Research projects
Research Interests
- Scientific computing, domain decomposition methods
- Linear solvers for sparse matrices
- Computational plasma physics
- Grid generation techniques
- GPU computing
Current Research
PDSLin: A hybrid linear solver for large-scale highly-indefinite linear systems
The Parallel Domain decomposition Schur complement based Linear solver (PDSLin), which implements a hybrid (direct and iterative) linear solver based on a non-overlapping domain decomposition technique called chur complement method, and it has two levels of parallelism: a) to solve independent subdomains in parallel and b) to apply multiple processors per subdomain. In such a framework, load imbalance and excessive communication lead to the performance bottlenecks, and several techniques are developed to address those issues: taking advantage of the sparsity of the right-hand-sides during the triangular solutions with interfaces; load balancing sparse matrix-matrix multiplication to form update matrices; and designing an effective asynchronous point-to-point communication of the update matrices.

The scalability and speedup study of PDSLin.
Dynamically adaptive grids
Adaptive solution refinement through grid motion, with high solution variation regions serving as attractors for grid density or magnetic flux surfaces serving as constant-coordinate alignment targets, is a capability of increasing interest to continuum-based models of fusion devices. The MHD equations are transformed from Cartesian coordinates to solution-defined curvilinear coordinates and convergence and accuracy studies show that the curvilinear solution requires less computational effort due both to the more optimal placement of the grid points ant to the improved convergence of the implicit solver, nonlinearly and linearly. Because of the regularity of memory references that are inherited from the logically regular curvilinear coordinate grid, r-type refinement is certain to have advantanges over unstructured adaptive schemes in the multicore and SIMDized processor architectures of the future.
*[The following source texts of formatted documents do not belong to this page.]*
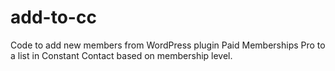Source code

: # add-to-cc
Code to add new members from WordPress plugin Paid Memberships Pro to a list in Constant Contact based on membership level.

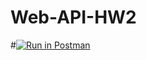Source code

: # Web-API-HW2
#[![Run in Postman](https://run.pstmn.io/button.svg)](https://app.getpostman.com/run-collection/1827eeac6ecc8ba99172)
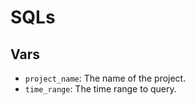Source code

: # SQLs

## Vars

- `project_name`: The name of the project.
- `time_range`: The time range to query.

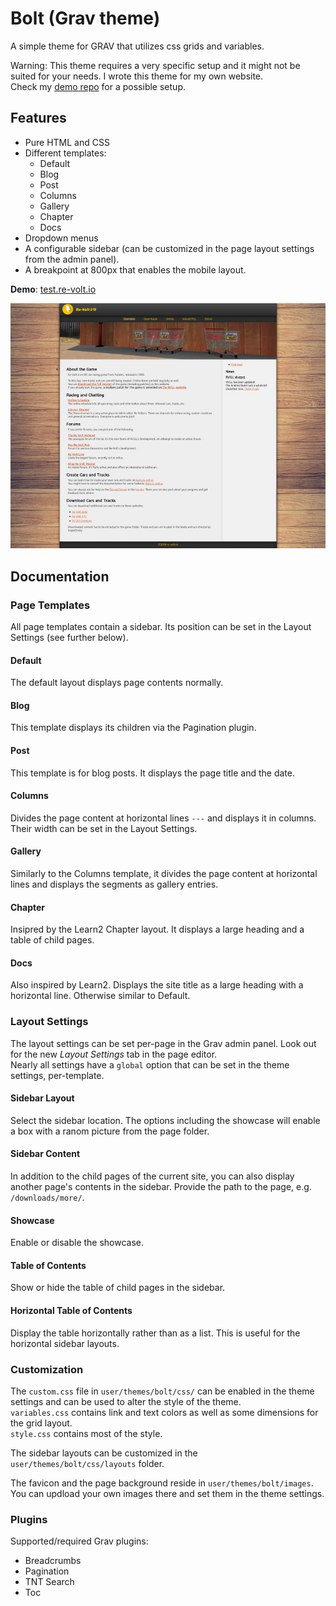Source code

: # Bolt (Grav theme)
A simple theme for GRAV that utilizes css grids and variables.

Warning: This theme requires a very specific setup and it might not be suited for your needs. I wrote this theme for my own website.  
Check my [demo repo](https://github.com/Yethiel/grav-theme-bolt-demo) for a possible setup.

## Features

- Pure HTML and CSS
- Different templates:
    - Default
    - Blog
    - Post
    - Columns
    - Gallery
    - Chapter
    - Docs
- Dropdown menus
- A configurable sidebar (can be customized in the page layout settings from the admin panel).
- A breakpoint at 800px that enables the mobile layout.


**Demo**: [test.re-volt.io](https://test.re-volt.io/)

[![screenshot](bolt/thumbnail.jpg)](bolt/screenshot.jpg)


## Documentation

### Page Templates

All page templates contain a sidebar. Its position can be set in the Layout Settings (see further below).

#### Default
The default layout displays page contents normally.

#### Blog
This template displays its children via the Pagination plugin.

#### Post
This template is for blog posts. It displays the page title and the date.

#### Columns
Divides the page content at horizontal lines `---` and displays it in columns. Their width can be set in the Layout Settings.

#### Gallery
Similarly to the Columns template, it divides the page content at horizontal lines and displays the segments as gallery entries.

#### Chapter
Insipred by the Learn2 Chapter layout. It displays a large heading and a table of child pages.

#### Docs
Also inspired by Learn2. Displays the site title as a large heading with a horizontal line. Otherwise similar to Default.

### Layout Settings

The layout settings can be set per-page in the Grav admin panel. Look out for the new _Layout Settings_ tab in the page editor.  
Nearly all settings have a `global` option that can be set in the theme settings, per-template.

#### Sidebar Layout
Select the sidebar location. The options including the showcase will enable a box with a ranom picture from the page folder.

#### Sidebar Content
In addition to the child pages of the current site, you can also display another page's contents in the sidebar.
Provide the path to the page, e.g. `/downloads/more/`.

#### Showcase
Enable or disable the showcase.

#### Table of Contents
Show or hide the table of child pages in the sidebar.

#### Horizontal Table of Contents
Display the table horizontally rather than as a list. This is useful for the horizontal sidebar layouts.


### Customization

The `custom.css` file in `user/themes/bolt/css/` can be enabled in the theme settings and can be used to alter the style of the theme.  
`variables.css` contains link and text colors as well as some dimensions for the grid layout.  
`style.css` contains most of the style.

The sidebar layouts can be customized in the `user/themes/bolt/css/layouts` folder.

The favicon and the page background reside in `user/themes/bolt/images`.  
You can updload your own images there and set them in the theme settings.

### Plugins

Supported/required Grav plugins:
- Breadcrumbs
- Pagination
- TNT Search
- Toc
The adaptive grids for the four-field extended MHD equations. From left to right: the stream function for the in-plane component of the ion velocity, the z compnent of the ion velocity, magnetic flux, the z component of the magnetic field, the out-of-plane current density and the adaptive grids. From top to bottom: t=0.0, 10.0, 20.0, 30.0 and 40.0.
Preconditioning techniques for magnetic reconnection simulation
Magnetic reconnection is a fundamental process in a magnetized plasma at a high magnetic Lundquist number, which occurs in a wide variety of laboratory and space plasmas, e.g., magnetic fusion expriments, the solar corona and the Earth's magnetotail. An implicit time advance for the two-fluid magnetic reconnection problem is known to be difficult because of the large condition number of the associated matrix. This is especially troublesome when the collisionless ion skin depth is large so that the Whistler waves, which cause the fast reconnection, dominate the physics.
For small system sizes, a direct solver such as SuperLU can be employed to obtain an accurate solution as long as the conditioner number is bounded by the reciprocal of the floating-point machine precision. However, SuperLU scales effectively only to 100s of processors or less. For larger system sizes, it has been shown that physics-based or other preconditioners can be applied to provide adequate solver performance.
Recently, we have been developing a new algebraic hybrid linear solver, PDSLin. This is based on a non-overlapping domain decomposition technique called the Schur complement method, whereby subdomain problems can be solved by the direct solver SuperLU and the Schur complement system corresponding to the interface equations is solved using a preconditioned iterative solver.
The enhanced scalability is attributed to the ability of employing hierarchical parallelism, namely, solving independent subdomain problems in parallel and using a subset of processors per subdomain. This requires only modest parallelism from SuperLU for each subdomain, and only a handful of iterations for the Schur complement system, because the Schur system is often better condidioned than the original system.